At consultations and in its later filings, the GOK has argued that the Department should not expand the scope from prior determinations to include merchandise fabricated outside Korea but assembled and tested in Korea. The GOK contends that the expanded scope is contrary to Department practice and that the facts do not support a change in practice. The GOK asserts that the wafers are the defining component of the DRAM or memory module and that the value added for final assembly is much smaller than the wafer fabrication, accounting for less than 15 percent of the total cost of the DRAM. In support of its position, the GOK cites Erasable Programmable Read Only Memories (EPROMs) From Japan; Final Determination of Sales at Less than Fair Value (“EPROMs”), 51 FR 39680 (October 30, 1986), where the Department found that EPROM wafers and dice originated in the country of fabrication, not in the country where assembly and testing occurred. In EPROMs, the Department found that third country assembly and testing did not constitute a “substantial transformation” that changed the country of origin from the country of fabrication. Concerning the petitioner's assertion that the language in past cases is not applicable because those cases were antidumping cases, the GOK notes that the Department based its analysis in EPROMS on its interpretation of the “class or kind of foreign merchandise” as defined in the antidumping statute, and that the subsidy statute uses almost the identical language.
Concerning the petitioner's argument regarding Customs' rulings, the GOK points out that the Department has not felt bound by Customs' country of origin rulings because these rulings serve different purposes.
We have considered this issue carefully and, as stated in the “scope of investigation” section above, have determined that processed wafers fabricated outside Korea and assembled into finished semiconductors in Korea are not included in the scope. The principal reason for this determination is that in numerous past proceedings on DRAMs and similar products such as EPROMs, the Department has consistently maintained that the country of origin is the country where wafer fabrication occurs. Given those precedents, we are unwilling to adopt different criteria for determining origin absent compelling information that new criteria are appropriate. The information presented by the petitioner does not meet that threshold.

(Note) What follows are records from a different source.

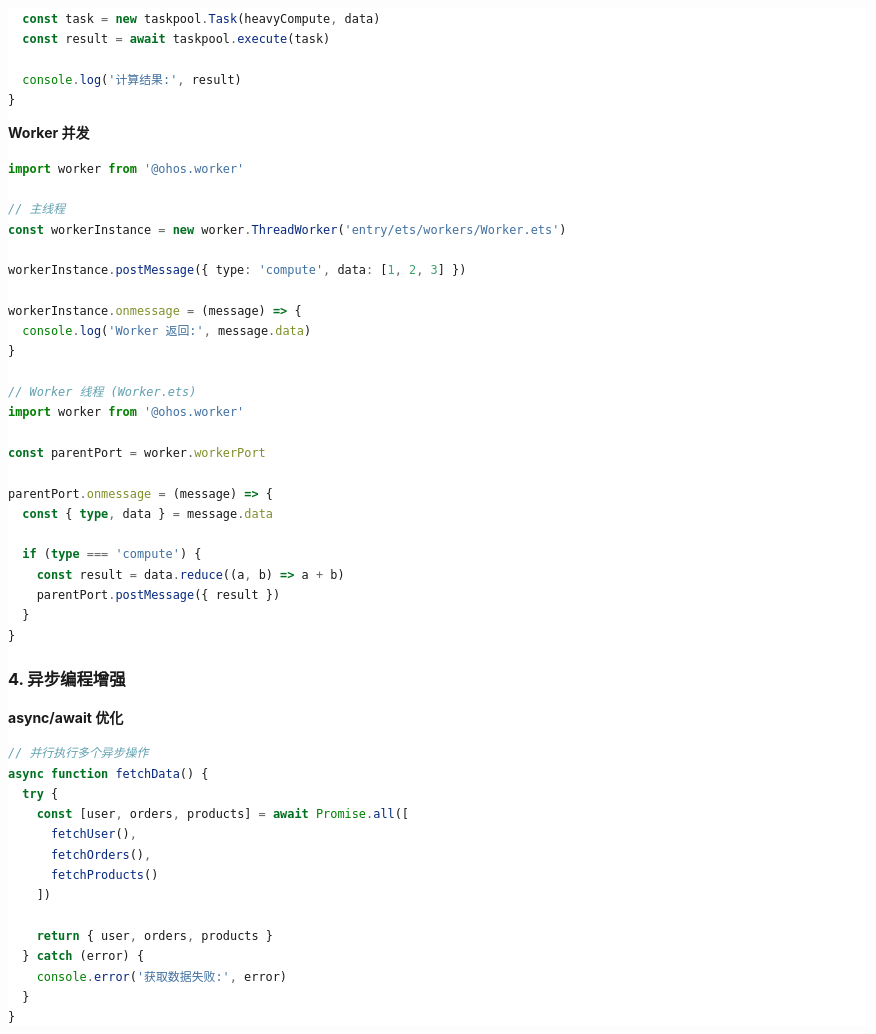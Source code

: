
 ```typescript
  const task = new taskpool.Task(heavyCompute, data)
  const result = await taskpool.execute(task)
  
  console.log('计算结果:', result)
}
```

**Worker 并发**

```typescript
import worker from '@ohos.worker'

// 主线程
const workerInstance = new worker.ThreadWorker('entry/ets/workers/Worker.ets')

workerInstance.postMessage({ type: 'compute', data: [1, 2, 3] })

workerInstance.onmessage = (message) => {
  console.log('Worker 返回:', message.data)
}

// Worker 线程 (Worker.ets)
import worker from '@ohos.worker'

const parentPort = worker.workerPort

parentPort.onmessage = (message) => {
  const { type, data } = message.data
  
  if (type === 'compute') {
    const result = data.reduce((a, b) => a + b)
    parentPort.postMessage({ result })
  }
}
```

### 4. 异步编程增强

**async/await 优化**

```typescript
// 并行执行多个异步操作
async function fetchData() {
  try {
    const [user, orders, products] = await Promise.all([
      fetchUser(),
      fetchOrders(),
      fetchProducts()
    ])
    
    return { user, orders, products }
  } catch (error) {
    console.error('获取数据失败:', error)
  }
}
```
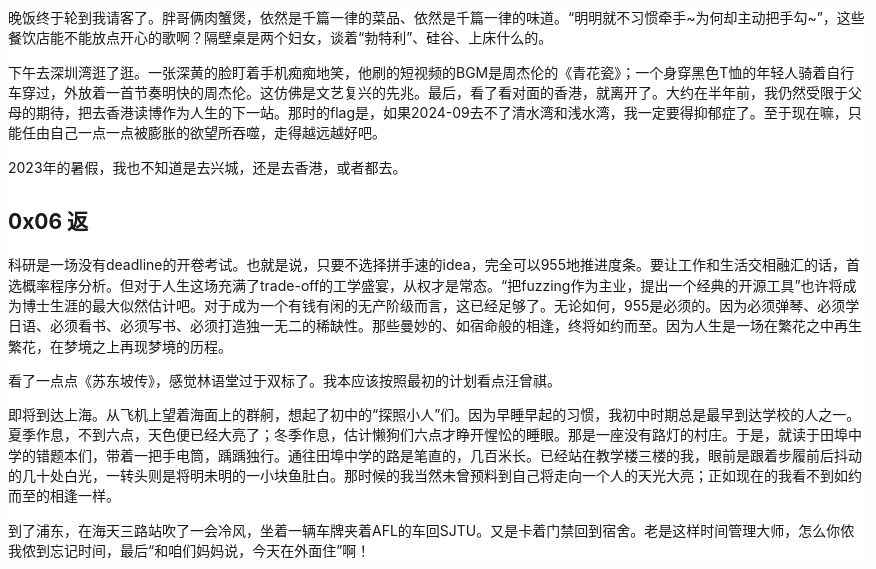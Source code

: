 晚饭终于轮到我请客了。胖哥俩肉蟹煲，依然是千篇一律的菜品、依然是千篇一律的味道。“明明就不习惯牵手~为何却主动把手勾~”，这些餐饮店能不能放点开心的歌啊？隔壁桌是两个妇女，谈着“勃特利”、硅谷、上床什么的。

下午去深圳湾逛了逛。一张深黄的脸盯着手机痴痴地笑，他刷的短视频的BGM是周杰伦的《青花瓷》；一个身穿黑色T恤的年轻人骑着自行车穿过，外放着一首节奏明快的周杰伦。这仿佛是文艺复兴的先兆。最后，看了看对面的香港，就离开了。大约在半年前，我仍然受限于父母的期待，把去香港读博作为人生的下一站。那时的flag是，如果2024-09去不了清水湾和浅水湾，我一定要得抑郁症了。至于现在嘛，只能任由自己一点一点被膨胀的欲望所吞噬，走得越远越好吧。

2023年的暑假，我也不知道是去兴城，还是去香港，或者都去。

## 0x06 返

科研是一场没有deadline的开卷考试。也就是说，只要不选择拼手速的idea，完全可以955地推进度条。要让工作和生活交相融汇的话，首选概率程序分析。但对于人生这场充满了trade-off的工学盛宴，从权才是常态。“把fuzzing作为主业，提出一个经典的开源工具”也许将成为博士生涯的最大似然估计吧。对于成为一个有钱有闲的无产阶级而言，这已经足够了。无论如何，955是必须的。因为必须弹琴、必须学日语、必须看书、必须写书、必须打造独一无二的稀缺性。那些曼妙的、如宿命般的相逢，终将如约而至。因为人生是一场在繁花之中再生繁花，在梦境之上再现梦境的历程。

看了一点点《苏东坡传》，感觉林语堂过于双标了。我本应该按照最初的计划看点汪曾祺。

即将到达上海。从飞机上望着海面上的群舸，想起了初中的“探照小人”们。因为早睡早起的习惯，我初中时期总是最早到达学校的人之一。夏季作息，不到六点，天色便已经大亮了；冬季作息，估计懒狗们六点才睁开惺忪的睡眼。那是一座没有路灯的村庄。于是，就读于田埠中学的错题本们，带着一把手电筒，踽踽独行。通往田埠中学的路是笔直的，几百米长。已经站在教学楼三楼的我，眼前是跟着步履前后抖动的几十处白光，一转头则是将明未明的一小块鱼肚白。那时候的我当然未曾预料到自己将走向一个人的天光大亮；正如现在的我看不到如约而至的相逢一样。

到了浦东，在海天三路站吹了一会冷风，坐着一辆车牌夹着AFL的车回SJTU。又是卡着门禁回到宿舍。老是这样时间管理大师，怎么你侬我侬到忘记时间，最后“和咱们妈妈说，今天在外面住”啊！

First, section 701(a)(1) of the Act provides for the investigation of whether a countervailable subsidy is being provided to “a class or kind of merchandise.” A single definable class or kind of merchandise is linked inextricably to its country of origin, which is in turn determined, for purposes of both antidumping and countervailing duty proceedings, by the substantial transformation test. (EPROMs, supra, at General Comment 28.) Accordingly, the Department finds that it would not be appropriate or feasible to have a class or kind of merchandise subject to investigation that would require two different and potentially conflicting country-of-origin tests. Thus, the Department cannot accept the alternative test implicated by petitioner's proposed scope language, i.e., that the assembly and testing operations should also set country-of-origin.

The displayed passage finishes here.